Gayle Peterson, PhD, is a family therapist specializing in prenatal and family development. She is a clinical member of the Association... Read more

I definitely second your opinion. Summer represents a natural period of transition between grades and the perfect time to adjust to new surroundings and meet new friends. This timing allows your children to not only complete their respective classroom experiences together with their classmates, but time to adjust to changes one at a time instead of all at once!

Saying good-bye to classmates at the end of the year signals a natural time for departure. One adventure has ended and another one is about to begin. Likewise, starting a new school in a new grade next September echoes the experience of saying hello to strangers who can become friends. And there is the added advantage that not all children will already know one another prior to their arrival. They are able to begin at the beginning with their new classmates! How could this not be preferable to leaving in the middle of things and coming in the middle of things? Instinctively, you are leaning towards the natural cycles for adaptation that already exist in your children's lives.

Perhaps the people you have polled have tendencies towards repressing rather than midwiving family members through a healthy expression of feelings during periods of change. It is emotionally strengthening to help your children learn how to say good-bye and allow feelings of mourning to be expressed about people and places they have become attached to in their lifetimes. Failing to allow space for these emotions by catapulting them into immediate requirements to adjust will likely backfire. A common cause for difficulties in attaching to new places and people is the emotional backlash resulting from sudden change which allows no period of adjustment.

We are more likely to be overwhelmed if we are not allowed the time and space to process feelings inherent in letting go of places and people we have grown to love. Feelings that are shunted aside come back in hidden forms which may also be difficult to decipher. Angry outbursts, sudden tantrums and crying spells are often the result of people who have held it together under stress, only to "fall apart" later. In your case, your children to not have to be put under pressure to adapt. You have a choice to ease their transition and you should definitely take it! A shortcut approach to dealing with loss now will have reverberations later.

By taking provisions for a slower transition, you give your children the message that these people and places have been important in their lives and can be carried inside. Where your children have been and who they have played with, are all parts of your children's identities. Cutting them off precipitously in the midst of the school year can relay the message that these experiences of the past are to be "forever forgotten" rather than memories to be cherished!

It is natural for your children to experience both sadness and excitement about the move. Assist their adjustment process by having a farewell party at the end of the school year in each of their classrooms. This will allow your children to say their good-byes and accept appreciation from others who will miss them. Maintaining contact through letters or cards might also promote your children's adaptation. The summer is a natural time to embark on a new adventure.
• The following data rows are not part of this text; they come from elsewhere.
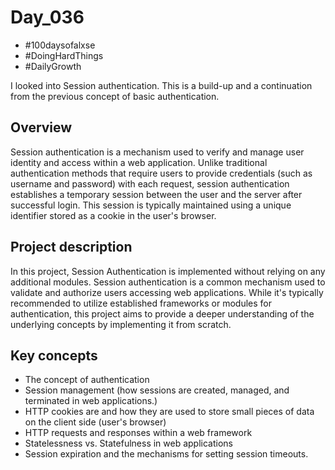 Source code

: # Day_036

- #100daysofalxse 
- #DoingHardThings
- #DailyGrowth

I looked into Session authentication.
This is a build-up and a continuation from the previous concept of basic authentication.

## Overview
Session authentication is a mechanism used to verify and manage user identity and access within a web application. Unlike traditional authentication methods that require users to provide credentials (such as username and password) with each request, session authentication establishes a temporary session between the user and the server after successful login. This session is typically maintained using a unique identifier stored as a cookie in the user's browser.

## Project description
In this project, Session Authentication is implemented without relying on any additional modules. Session authentication is a common mechanism used to validate and authorize users accessing web applications. While it's typically recommended to utilize established frameworks or modules for authentication, this project aims to provide a deeper understanding of the underlying concepts by implementing it from scratch.

## Key concepts
- The concept of authentication
- Session management (how sessions are created, managed, and terminated in web applications.)
- HTTP cookies are and how they are used to store small pieces of data on the client side (user's browser)
- HTTP requests and responses within a web framework
- Statelessness vs. Statefulness in web applications
- Session expiration and the mechanisms for setting session timeouts.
Support your children's participation in helping you with moving their toys and furniture. And encourage their sense of excitement about the new situation they are moving towards.

Rest assured that helping them say good-bye will allow them a greater capacity to say hello to new friends and places. Trust yourself, and do not shy away from the inevitable sad feelings you will all experience together. Honor the friendships you will leave by grieving for them. Your family closeness is the vessel which will carry you through many transitions in the years ahead. Sharing feelings is a part of the family journey.